The endless story of OSPF vs IS-IS - Part 3 "Packets and Database"
In this post we are going to cover the protocol packets and database structure for both routing protocols.
To start let's first highlight a couple of facts. OSPF runs on top of IP, that is it uses IP packets to exchange its messages (and thus it is vulnerable to spoofing and DoS attacks, and accordingly the use of authentication is strongly recommended), while on the other hand IS-IS runs directly over layer 2, it creates its own packet (or PDU (Protocol Data Unit) to be more specific) and then encapsulates it directly inside the layer 2 frame, this leverages IS-IS a point of strength that we'll cover later (and thus it is more difficult to spoofing and DoS attacks).

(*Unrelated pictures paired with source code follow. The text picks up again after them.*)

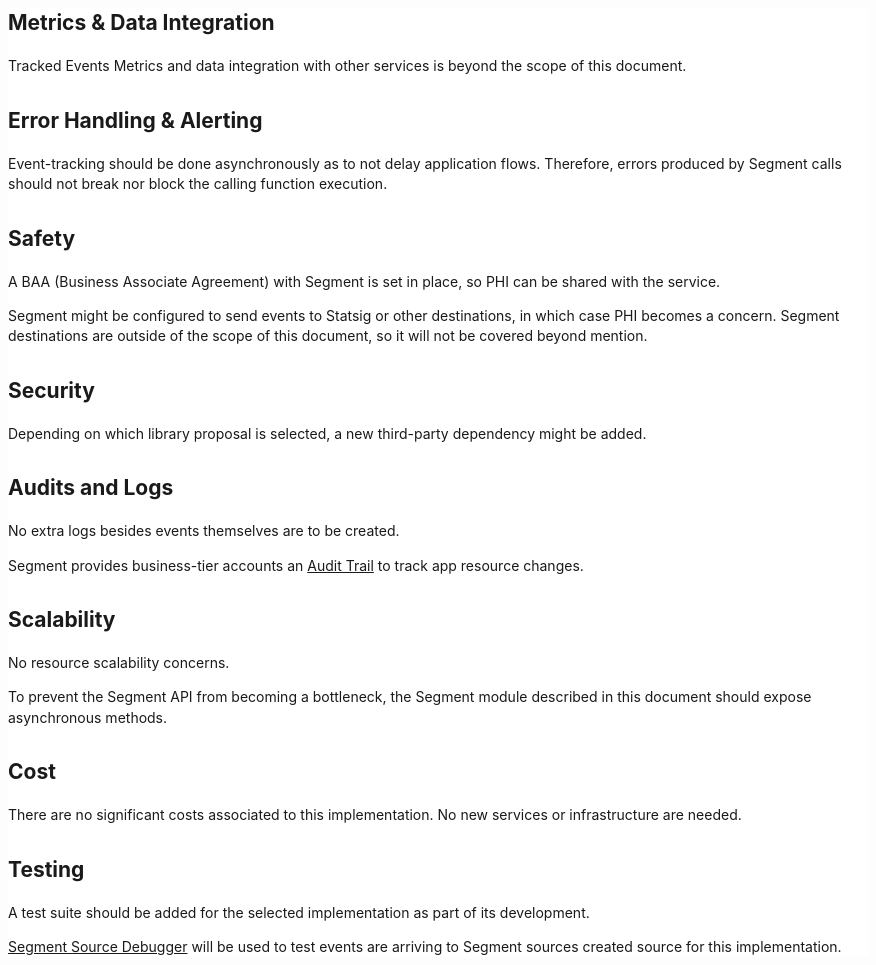 ## Metrics & Data Integration

Tracked Events Metrics and data integration with other services is beyond the scope of this document.

## Error Handling & Alerting

Event-tracking should be done asynchronously as to not delay application flows. Therefore, errors produced by Segment calls should not break nor block the calling function execution.

## Safety

A BAA (Business Associate Agreement) with Segment is set in place, so PHI can be shared with the service.

Segment might be configured to send events to Statsig or other destinations, in which case PHI becomes a concern. Segment destinations are outside of the scope of this document, so it will not be covered beyond mention.

## Security

Depending on which library proposal is selected, a new third-party dependency might be added.

## Audits and Logs

No extra logs besides events themselves are to be created.

Segment provides business-tier accounts an [Audit Trail](https://segment.com/docs/segment-app/iam/audit-trail/) to track app resource changes.

## Scalability

No resource scalability concerns.

To prevent the Segment API from becoming a bottleneck, the Segment module described in this document should expose asynchronous methods.

## Cost

There are no significant costs associated to this implementation. No new services or infrastructure are needed.



## Testing

A test suite should be added for the selected implementation as part of its development.

[Segment Source Debugger](https://segment.com/docs/getting-started/06-testing-debugging/#the-source-debugger) will be used to test events are arriving to Segment sources created source for this implementation.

Let's first list the packets used by each protocol:
OSPF has five types of packets:
- Hello Packet
- Database Descriptor
- Link-state Request
- Link-state Update
- Link-state Acknowledgment
NOTE Link-State Advertisements LSAs (11 types) are sent within the LSU packets, they are not packets by them selves as we'll cover later.
IS-IS has three major types of PDUs each with its sub-types:
1. Hello PDUs:
- Level 1 LAN Hello
- Level 2 LAN Hello
- Point-to-Point Hello
2. Link-state PDUs (LSP):
- Level 1 Link-state PDU
- Level 2 Link-state PDU
3. Sequence Number PDUs (SNP):
- Level 1 Complete SNP
- Level 2 Complete SNP
- Level 1 Partial SNP
- Level 2 Partial SNP
Next let's cover how each protocol forms neighborship and conduct database synchronization:
Both protocols use periodic multicast Hello packets to establish 2-way communication and eventually maintain the neighborship, using tunable timers to help to optimize the protocol convergence according to the network characteristics. Both protocols use another timer, OSPF calls it router dead-interval, while IS-IS calls it hold-time, this timer describes the time that the router should wait to hear a hello from its neighbor before considering it down. OSPF requires hello and dead-interval timers to match on both sides (both timers are exchanged in the Hello packets), however in IS-IS case, each neighbor honors the other neighbor's advertised hold-time (the hello timer is not advertised in the hello PDUs, it is always the hold-time divided by 3) in its hello packet.
NOTE If you manually change the OSPF or the IS-IS timers you are changing the timers of the local router interface.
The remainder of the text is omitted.